Googleアナリティクスは、非常に高度な分析ができる無料のアクセス解析ツールだ。無料の反面、正式なサポートサービスというものがないため、ユーザーは自分で情報を集めなくてはならない。Web担当者にとっては結構な手間だ。そこで本連載では、Web担当者の負担を軽減すべく、導入から、運用、活用まで、初めての人でもゼロから学んでいけるように、丁寧に解説していく。

衣袋教授のGoogleアナリティクス入門講座

SEOを行う上で、ユーザーがどのような検索キーワードで訪問してくるのかの分析は欠かせない。今回は、検索エンジンからの流入分析には欠かせない「キーワード」と「検索クエリ」について解説する。

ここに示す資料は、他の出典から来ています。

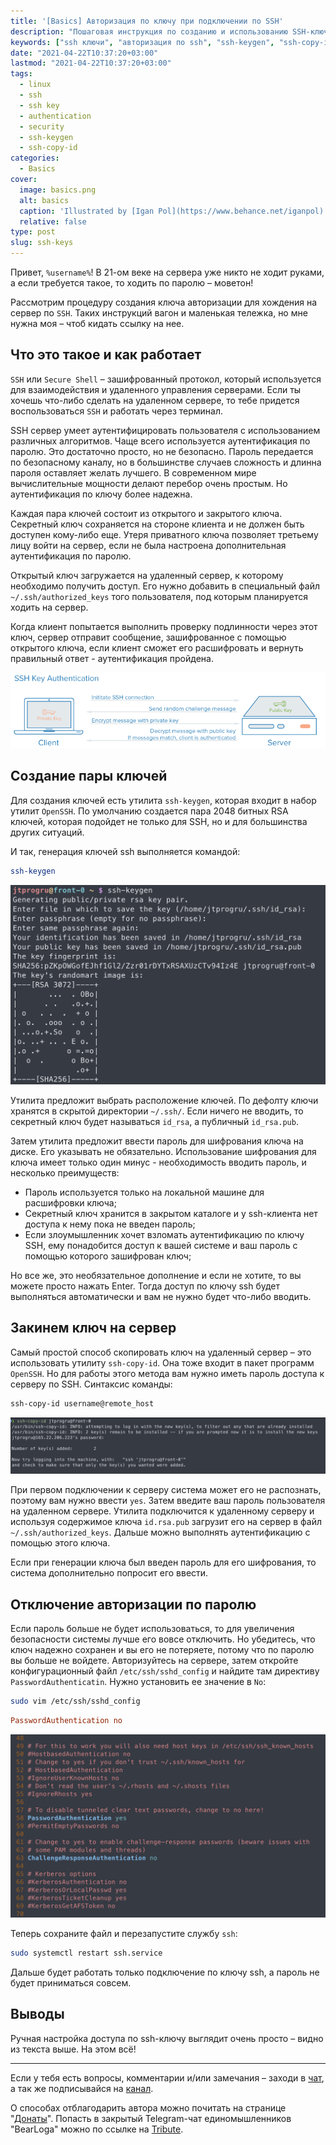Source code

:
 ```yaml
---
title: '[Basics] Авторизация по ключу при подключении по SSH'
description: "Пошаговая инструкция по созданию и использованию SSH-ключей для безопасной авторизации на сервере: генерация, копирование, отключение паролей, рекомендации по безопасности."
keywords: ["ssh ключи", "авторизация по ssh", "ssh-keygen", "ssh-copy-id", "безопасность ssh", "отключение пароля ssh", "linux ssh", "настройка ssh", "secure shell"]
date: "2021-04-22T10:37:20+03:00"
lastmod: "2021-04-22T10:37:20+03:00"
tags:
  - linux
  - ssh
  - ssh key
  - authentication
  - security
  - ssh-keygen
  - ssh-copy-id
categories:
  - Basics
cover:
  image: basics.png
  alt: basics
  caption: 'Illustrated by [Igan Pol](https://www.behance.net/iganpol)'
  relative: false
type: post
slug: ssh-keys
---
```


Привет, `%username%`! В 21-ом веке на сервера уже никто не ходит руками, а если требуется такое, то ходить по паролю – моветон!

Рассмотрим процедуру создания ключа авторизации для хождения на сервер по `SSH`. Таких инструкций вагон и маленькая тележка, но мне нужна моя – чтоб кидать ссылку на нее.

## Что это такое и как работает

`SSH` или `Secure Shell` – зашифрованный протокол, который используется для взаимодействия и удаленного управления серверами. Если ты хочешь что-либо сделать на удаленном сервере, то тебе придется воспользоваться `SSH` и работать через терминал.

SSH сервер умеет аутентифицировать пользователя с использованием различных алгоритмов. Чаще всего используется аутентификация по паролю. Это достаточно просто, но не безопасно. Пароль передается по безопасному каналу, но в большинстве случаев сложность и длинна пароля оставляет желать лучшего. В современном мире вычислительные мощности делают перебор очень простым. Но аутентификация по ключу более надежна.

Каждая пара ключей состоит из открытого и закрытого ключа. Секретный ключ сохраняется на стороне клиента и не должен быть доступен кому-либо еще. Утеря приватного ключа позволяет третьему лицу войти на сервер, если не была настроена дополнительная аутентификация по паролю.

Открытый ключ загружается на удаленный сервер, к которому необходимо получить доступ. Его нужно добавить в специальный файл `~/.ssh/authorized_keys` того пользователя, под которым планируется ходить на сервер.

Когда клиент попытается выполнить проверку подлинности через этот ключ, сервер отправит сообщение, зашифрованное с помощью открытого ключа, если клиент сможет его расшифровать и вернуть правильный ответ - аутентификация пройдена.

![SSH key auth flow](img/ssh-key-auth-flow.png)

## Создание пары ключей

Для создания ключей есть утилита `ssh-keygen`, которая входит в набор утилит `OpenSSH`. По умолчанию создается пара 2048 битных RSA ключей, которая подойдет не только для SSH, но и для большинства других ситуаций.

И так, генерация ключей ssh выполняется командой:

```bash
ssh-keygen
```

![SSH key gen](img/ssh-keygen.png)

Утилита предложит выбрать расположение ключей. По дефолту ключи хранятся в скрытой директории `~/.ssh/`. Если ничего не вводить, то секретный ключ будет называться `id_rsa`, а публичный `id_rsa.pub`.

Затем утилита предложит ввести пароль для шифрования ключа на диске. Его  указывать не обязательно. Использование шифрования для ключа имеет только один минус - необходимость вводить пароль, и несколько преимуществ:

- Пароль используется только на локальной машине для расшифровки ключа;
- Секретный ключ хранится в закрытом каталоге и у ssh-клиента нет доступа к нему пока не введен пароль;
- Если злоумышленник хочет взломать аутентификацию по ключу SSH, ему понадобится доступ к вашей системе и ваш пароль с помощью которого зашифрован ключ;

Но все же, это необязательное дополнение и если не хотите, то вы можете просто нажать Enter. Тогда доступ по ключу ssh будет выполняться автоматически и вам не нужно будет что-либо вводить.

## Закинем ключ на сервер

Самый простой способ скопировать ключ на удаленный сервер – это использовать утилиту `ssh-copy-id`. Она тоже входит в пакет программ `OpenSSH`. Но для работы этого метода вам нужно иметь пароль доступа к серверу по SSH. Синтаксис команды:

```bash
ssh-copy-id username@remote_host
```

![SSH Copy ID](img/ssh-copy-id.png)

При первом подключении к серверу система может его не распознать, поэтому вам нужно ввести `yes`. Затем введите ваш пароль пользователя на удаленном сервере. Утилита подключится к удаленному серверу и используя содержимое ключа `id.rsa.pub` загрузит его на сервер в файл `~/.ssh/authorized_keys`. Дальше можно выполнять аутентификацию с помощью этого ключа.

Если при генерации ключа был введен пароль для его шифрования, то система дополнительно попросит его ввести.

## Отключение авторизации по паролю

Если пароль больше не будет использоваться, то для увеличения безопасности системы лучше его вовсе отключить. Но убедитесь, что ключ надежно сохранен и вы его не потеряете, потому что по паролю вы больше не войдете. Авторизуйтесь на сервере, затем откройте конфигурационный файл `/etc/ssh/sshd_config` и найдите там директиву `PasswordAuthenticatin`. Нужно установить ее значение в `No`:

```bash
sudo vim /etc/ssh/sshd_config
```

```ini
PasswordAuthentication no
```

![SSH password auth](img/ssh-password-auth.png)

Теперь сохраните файл и перезапустите службу `ssh`:

```bash
sudo systemctl restart ssh.service
```

Дальше будет работать только подключение по ключу ssh, а пароль не будет приниматься совсем.

## Выводы

Ручная настройка доступа по ssh-ключу выглядит очень просто – видно из текста выше. На этом всё!

---

Если у тебя есть вопросы, комментарии и/или замечания – заходи в [чат](https://ttttt.me/jtprogru_chat), а так же подписывайся на [канал](https://ttttt.me/jtprogru_channel).

О способах отблагодарить автора можно почитать на странице "[Донаты](https://jtprog.ru/donations/)". Попасть в закрытый Telegram-чат единомышленников "BearLoga" можно по ссылке на [Tribute](https://web.tribute.tg/s/oRV).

検索キーワードを確認できるGoogleアナリティクスのレポート

検索エンジン経由でサイトを訪問してきたユーザーが、どういうキーワード(検索語)を検索してサイトにやって来たのか? それを知ることのできるレポートが、[トラフィック]>[参照元]>[検索]>[サマリー]レポートだ。プライマリディメンションの「キーワード」(図1赤枠部分)を選択すると、キーワードの一覧を確認することができる。

操作手順
  1. ページ上部のオレンジ色のメインメニューで[標準レポート]をクリックする
  2. 画面で左側にあるメニューで、[トラフィック]をクリックする
  3. メニューが開くので、[参照元]をクリックし、表示されるメニューから[検索][サマリー]を順にクリックする
  4. プライマリディメンションで「キーワード」をクリックする
図1:[トラフィック]>[参照元]>[検索]>[サマリー]レポート
図1:[トラフィック]>[参照元]>[検索]>[サマリー]レポートの「キーワード」一覧

なぜ検索キーワードが取得できるのか?

ユーザーが検索エンジンで検索したキーワードを、なぜGoogleアナリティクスで見ることができるのだろうか。それは、ユーザーがリンクをクリックするなどしてアクセスした際にリンク先ページへのアクセスに含まれる参照元URL情報の中に、検索キーワードの情報が含まれているからだ

たとえば、下記はGoogleで「アクセス解析」というキーワードを検索した際の検索結果表示ページのURLだ。この「q=」以降の部分に検索したキーワードが値として格納されている。

検索キーワードを含む参照元URLの例
http://www.google.co.jp/search?aq=f&sourceid=chrome&ie=UTF-8&q=%E3%82%A2%E3%82%AF%E3%82%BB%E3%82%B9%E8%A7%A3%E6%9E%90

文字 UTF-8の文字コード 参照元URL内での記載
E382A2 %E3%82%A2
E382AF %E3%82%AF
E382BB %E3%82%BB
E382B9 %E3%82%B9
E8A7A3 %E8%A7%A3
E69E90 %E6%9E%90

「%E3%82%A2%E3%82%AF%E3%82%BB%E3%82%B9%E8%A7%A3%E6%9E%90」の部分が、UTF-8という文字コードで「アクセス解析」という文字を表していて、2桁ずつに「%」で区切られている。もし検索キーワードが半角英数字の場合は、「q=」の値にはキーワードがそのまま表示される。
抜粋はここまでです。